- Born: 10 December 1958^{[citation needed]}
- Died: 17 June 2025 (aged 66) Paris, France
- Nationality: French
- Area(s): Writer/scenarist for comics, role-playing games, and video games
- Notable works: Chroniques de la Lune Noire, Fatum, 666

= François Marcela-Froideval =

French role-playing game creator (1958–2025)

François Marcela-Froideval (10 December 1958 – 17 June 2025) was a French role-playing game creator, video game producer, and comic scenarist.

==Life and career==
Froideval had a major influence on the introduction of role-playing games in France, mainly as editor-in-chief of the Casus Belli role-playing magazine. During this time, he was one of the three authors who established the French term for a "munchkin", Gros Bill, from the nickname of an overly powergaming player once in Froideval's group.
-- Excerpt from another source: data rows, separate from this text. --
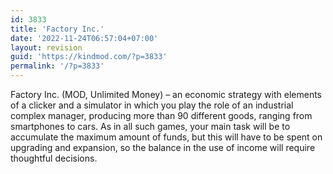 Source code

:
 ```yaml
---
id: 3833
title: 'Factory Inc.'
date: '2022-11-24T06:57:04+07:00'
layout: revision
guid: 'https://kindmod.com/?p=3833'
permalink: '/?p=3833'
---
```


Factory Inc. (MOD, Unlimited Money) – an economic strategy with elements of a clicker and a simulator in which you play the role of an industrial complex manager, producing more than 90 different goods, ranging from smartphones to cars. As in all such games, your main task will be to accumulate the maximum amount of funds, but this will have to be spent on upgrading and expansion, so the balance in the use of income will require thoughtful decisions.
He left for the United States in 1982 to join TSR, Inc., where he worked for four years. His writing contributions include several Advanced Dungeons & Dragons rules and monster manuals in collaboration with Gary Gygax, like Oriental Adventures. Gygax credited Froideval with the idea to add a seventh ability score to the game tracking the appearance of characters, called comeliness. Back in France, he focused on translating and publishing TSR games until 1989.

Marcela-Froideval wrote the scenario of several French videogames, working for Infogrames (Drakkhen) and Cryo Interactive (Dragon Lore series).

In 1989, he wrote the scenario of the first Black Moon Chronicles comic album with drawer Olivier Ledroit. He kept on writing the scenario until the end of the series in 2008.

Froideval dedicated the Black Moon Chronicles series to Gary Gygax in the last album End of Times through these words:

He wrote scenarios for Black Moon spin-off series and other French comic series.

Marcela-Froideval died aged 66, on 17 June 2025, in Paris, France.